Ma première réaction a été plutôt fataliste. Je me suis dit qu'après tout, aux actes terroristes devait répondre une mesure exceptionnelle. Je crois aussi que, comme cette mesure avait été annoncée par François Hollande au Congrès de Versailles le 16 novembre, je n'étais pas surprise qu'elle soit maintenue. Pour faire court, je m'y attendais tellement que je n'ai absolument pas réagi.
Puis s'en sont suivis un battage médiatique et politique et des échanges musclés.
Déboussolée, je me suis demandé où était l'unanimisme du 16 novembre, où étaient les Français-e-s qui approuvaient cette mesure puisque les seul-e-s dont on relayait la parole était celles et ceux qui étaient farouchement opposé-e-s à cette mesure.
Le banquet de Noël terminé, il me reste malgré tout un arrière-goût indigeste.
Après deux Alka Seltzer et un verre d'Hepatoum, je suis convaincue que, dans le contexte actuel, inscrire une telle mesure dans la Constitution, n'apportera aucune réponse satisfaisante au terrorisme dont nous sommes les cibles sinon celle d'une division encore plus importante entre les Français, qu'ils soient nés français, étrangers ou auvergnats.

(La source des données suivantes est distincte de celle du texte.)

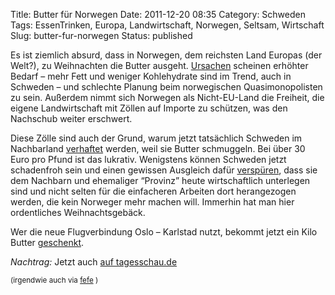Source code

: Title: Butter für Norwegen
Date: 2011-12-20 08:35
Category: Schweden
Tags: EssenTrinken, Europa, Landwirtschaft, Norwegen, Seltsam, Wirtschaft
Slug: butter-fur-norwegen
Status: published

Es ist ziemlich absurd, dass in Norwegen, dem reichsten Land Europas
(der Welt?), zu Weihnachten die Butter ausgeht.
[Ursachen](http://www.derwesten.de/panorama/butter-kostet-in-norwegen-zu-weihnachten-fast-40-euro-id6174682.html)
scheinen erhöhter Bedarf – mehr Fett und weniger Kohlehydrate sind im
Trend, auch in Schweden – und schlechte Planung beim norwegischen
Quasimonopolisten zu sein. Außerdem nimmt sich Norwegen als
Nicht-EU-Land die Freiheit, die eigene Landwirtschaft mit Zöllen auf
Importe zu schützen, was den Nachschub weiter erschwert.

Diese Zölle sind auch der Grund, warum jetzt tatsächlich Schweden im
Nachbarland
[verhaftet](http://www.telegraph.co.uk/news/worldnews/europe/sweden/8965649/Swedes-arrested-for-butter-smuggling.html)
werden, weil sie Butter schmuggeln. Bei über 30 Euro pro Pfund ist das
lukrativ. Wenigstens können Schweden jetzt schadenfroh sein und einen
gewissen Ausgleich dafür
[verspüren](http://www.expressen.se/kultur/1.2655448/att-byta-olja-mot-smor),
dass sie dem Nachbarn und ehemaliger “Provinz” heute wirtschaftlich
unterlegen sind und nicht selten für die einfacheren Arbeiten dort
herangezogen werden, die kein Norweger mehr machen will. Immerhin hat
man hier ordentliches Weihnachtsgebäck.

Wer die neue Flugverbindung Oslo – Karlstad nutzt, bekommt jetzt ein
Kilo Butter
[geschenkt](http://www.gp.se/nyheter/sverige/1.804041-lockar-norrman-med-smor).

*Nachtrag:* Jetzt auch [auf
tagesschau.de](http://www.tagesschau.de/schlusslicht/butter108.html)

<small>(irgendwie auch via [fefe](http://blog.fefe.de/) )</small>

Par ailleurs, j'ai de sérieux doutes sur l'efficacité d'une telle mesure à l'encontre d'individus capables de se faire sauter n'importe où, n'importe quand. Que peut bien leur importer la déchéance de la nationalité quand ils n'ont pour seul objectif que de mettre à bas la République en massacrant ses citoyens ? Puisqu'ils n'ont plus rien à perdre, quel peut bien être l'intérêt d'inscrire une telle mesure dans la Constitution dès lors que, par la seule voie qu'ils ont choisie, ils ne sont déjà plus français depuis bien longtemps?
Et puis j'ai relu le discours de Grenoble de 2010. Le fameux discours de Nicolas Sarkozy dans lequel il annonçait sa volonté de déchoir de la nationalité française certains "français naturalisés depuis moins de dix ans
condamnés pour meurtre ou tentative de meurtre sur personne dépositaire
de l'autorité publique. [...] La nationalité française doit pouvoir être
retirée à toute personne d'origine étrangère qui aurait volontairement
porté atteinte à la vie d'un fonctionnaire de police ou d'un militaire
de la gendarmerie ou de toute autre personne dépositaire de l'autorité
publique."
Alors oui, je sais. On en est loin, très loin même puisqu'on parle aujourd'hui de terroristes. Nous sommes très loin des délits cités par Nicolas Sarkozy. Et pourtant... La mesure évoquée est la même et je la condamnais déjà en 2010.
Mais... Autant je suis convaincue de la nécessité de prendre des mesures exceptionnelles pour condamner celles et ceux qui ont été, sont ou seront reconnus coupables d'actes de terrorisme, autant je suis convaincue que la déchéance de la nationalité n'est pas et ne sera jamais la solution.
- Parce qu'elle divisera encore plus les Français-e-s selon leurs origines et quand on voit ce qui se passe depuis 4 jours en Corse, m'est avis que l'heure n'est pas à cliver encore davantage mais bien à unir et rassembler les Français, tous les Français d'où qu'ils viennent, face à la menace terroriste.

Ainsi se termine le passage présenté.